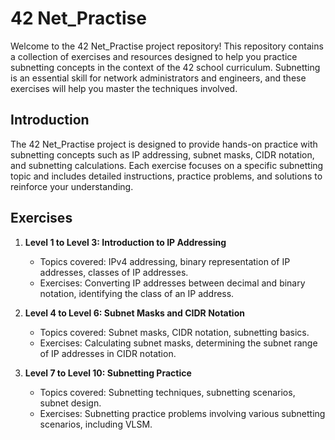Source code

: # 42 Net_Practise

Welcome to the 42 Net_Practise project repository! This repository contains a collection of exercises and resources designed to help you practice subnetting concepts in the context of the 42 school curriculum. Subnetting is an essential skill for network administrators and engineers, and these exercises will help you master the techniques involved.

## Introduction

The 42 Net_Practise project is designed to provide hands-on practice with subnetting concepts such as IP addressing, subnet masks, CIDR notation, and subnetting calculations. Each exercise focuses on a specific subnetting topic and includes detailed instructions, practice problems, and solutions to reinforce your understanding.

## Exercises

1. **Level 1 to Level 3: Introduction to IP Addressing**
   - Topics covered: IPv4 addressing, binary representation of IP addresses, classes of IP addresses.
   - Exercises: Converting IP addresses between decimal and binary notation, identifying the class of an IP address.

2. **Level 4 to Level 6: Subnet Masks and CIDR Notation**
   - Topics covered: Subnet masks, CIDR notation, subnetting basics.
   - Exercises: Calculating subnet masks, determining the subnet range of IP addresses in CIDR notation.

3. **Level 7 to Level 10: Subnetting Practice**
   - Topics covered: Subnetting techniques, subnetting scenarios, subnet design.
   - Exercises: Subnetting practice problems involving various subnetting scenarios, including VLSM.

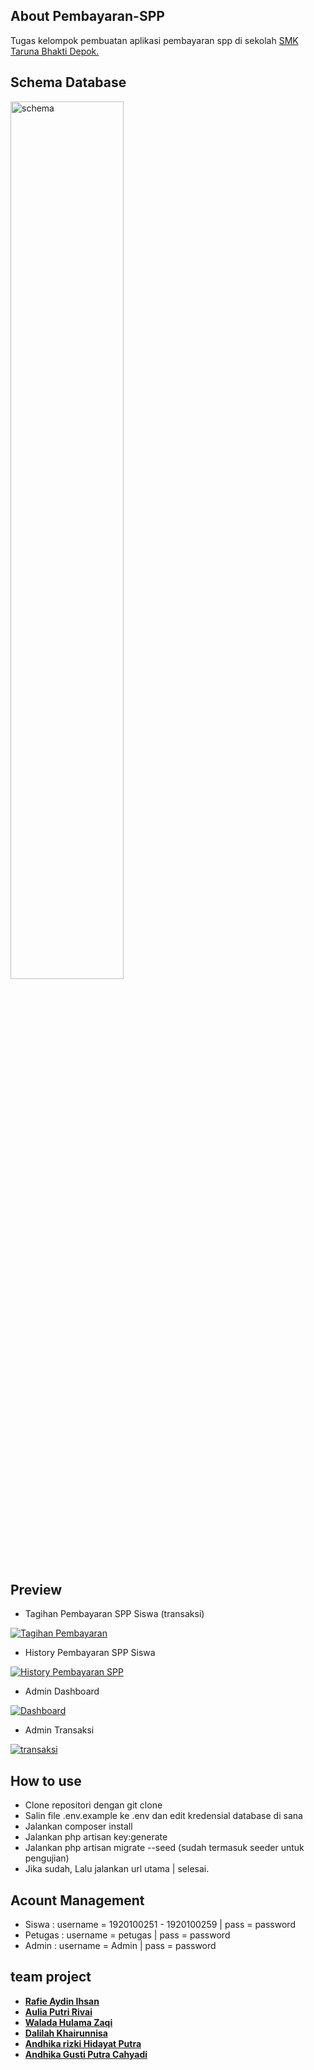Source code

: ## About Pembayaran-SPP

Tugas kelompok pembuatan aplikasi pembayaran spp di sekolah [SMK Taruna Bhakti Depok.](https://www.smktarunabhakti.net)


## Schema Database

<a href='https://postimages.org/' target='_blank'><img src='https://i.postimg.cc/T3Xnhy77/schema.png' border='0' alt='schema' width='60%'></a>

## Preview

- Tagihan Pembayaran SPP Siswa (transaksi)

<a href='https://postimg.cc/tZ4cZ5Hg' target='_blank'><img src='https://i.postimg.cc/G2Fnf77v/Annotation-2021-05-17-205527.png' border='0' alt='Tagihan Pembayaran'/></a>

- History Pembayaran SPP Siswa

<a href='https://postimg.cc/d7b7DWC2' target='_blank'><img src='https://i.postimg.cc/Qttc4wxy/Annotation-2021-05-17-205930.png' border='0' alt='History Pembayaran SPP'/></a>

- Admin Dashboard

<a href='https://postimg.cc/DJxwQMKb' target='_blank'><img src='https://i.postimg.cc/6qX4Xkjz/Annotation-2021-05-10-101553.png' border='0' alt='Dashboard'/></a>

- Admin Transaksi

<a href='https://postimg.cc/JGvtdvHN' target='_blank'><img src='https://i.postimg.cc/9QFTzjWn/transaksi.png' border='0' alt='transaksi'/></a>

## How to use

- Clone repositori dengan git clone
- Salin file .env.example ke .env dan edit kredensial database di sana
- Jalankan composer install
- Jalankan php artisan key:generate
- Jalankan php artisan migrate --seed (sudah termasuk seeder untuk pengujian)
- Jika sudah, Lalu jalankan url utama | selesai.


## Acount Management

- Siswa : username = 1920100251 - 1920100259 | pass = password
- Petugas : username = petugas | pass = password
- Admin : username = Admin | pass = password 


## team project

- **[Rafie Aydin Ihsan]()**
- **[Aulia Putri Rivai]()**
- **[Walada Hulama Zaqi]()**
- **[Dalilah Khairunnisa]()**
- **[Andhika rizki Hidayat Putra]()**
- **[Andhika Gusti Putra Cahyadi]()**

Task: Each line above should be set down exactly as written, with pictures excluded.

Result of this task:
Source code

: # 42 Net_Practise

Welcome to the 42 Net_Practise project repository! This repository contains a collection of exercises and resources designed to help you practice subnetting concepts in the context of the 42 school curriculum. Subnetting is an essential skill for network administrators and engineers, and these exercises will help you master the techniques involved.

## Introduction

The 42 Net_Practise project is designed to provide hands-on practice with subnetting concepts such as IP addressing, subnet masks, CIDR notation, and subnetting calculations. Each exercise focuses on a specific subnetting topic and includes detailed instructions, practice problems, and solutions to reinforce your understanding.

## Exercises

1. **Level 1 to Level 3: Introduction to IP Addressing**
   - Topics covered: IPv4 addressing, binary representation of IP addresses, classes of IP addresses.
   - Exercises: Converting IP addresses between decimal and binary notation, identifying the class of an IP address.

2. **Level 4 to Level 6: Subnet Masks and CIDR Notation**
   - Topics covered: Subnet masks, CIDR notation, subnetting basics.
   - Exercises: Calculating subnet masks, determining the subnet range of IP addresses in CIDR notation.

3. **Level 7 to Level 10: Subnetting Practice**
   - Topics covered: Subnetting techniques, subnetting scenarios, subnet design.
   - Exercises: Subnetting practice problems involving various subnetting scenarios, including VLSM.

Source code

: ## About Pembayaran-SPP

Tugas kelompok pembuatan aplikasi pembayaran spp di sekolah [SMK Taruna Bhakti Depok.](https://www.smktarunabhakti.net)


## Schema Database

<a href='https://postimages.org/' target='_blank'><img src='https://i.postimg.cc/T3Xnhy77/schema.png' border='0' alt='schema' width='60%'></a>

## Preview

- Tagihan Pembayaran SPP Siswa (transaksi)

<a href='https://postimg.cc/tZ4cZ5Hg' target='_blank'><img src='https://i.postimg.cc/G2Fnf77v/Annotation-2021-05-17-205527.png' border='0' alt='Tagihan Pembayaran'/></a>

- History Pembayaran SPP Siswa

<a href='https://postimg.cc/d7b7DWC2' target='_blank'><img src='https://i.postimg.cc/Qttc4wxy/Annotation-2021-05-17-205930.png' border='0' alt='History Pembayaran SPP'/></a>

- Admin Dashboard

<a href='https://postimg.cc/DJxwQMKb' target='_blank'><img src='https://i.postimg.cc/6qX4Xkjz/Annotation-2021-05-10-101553.png' border='0' alt='Dashboard'/></a>

- Admin Transaksi

<a href='https://postimg.cc/JGvtdvHN' target='_blank'><img src='https://i.postimg.cc/9QFTzjWn/transaksi.png' border='0' alt='transaksi'/></a>

## How to use

- Clone repositori dengan git clone
- Salin file .env.example ke .env dan edit kredensial database di sana
- Jalankan composer install
- Jalankan php artisan key:generate
- Jalankan php artisan migrate --seed (sudah termasuk seeder untuk pengujian)
- Jika sudah, Lalu jalankan url utama | selesai.


## Acount Management

- Siswa : username = 1920100251 - 1920100259 | pass = password
- Petugas : username = petugas | pass = password
- Admin : username = Admin | pass = password 


## team project

- **[Rafie Aydin Ihsan]()**
- **[Aulia Putri Rivai]()**
- **[Walada Hulama Zaqi]()**
- **[Dalilah Khairunnisa]()**
- **[Andhika rizki Hidayat Putra]()**
- **[Andhika Gusti Putra Cahyadi]()**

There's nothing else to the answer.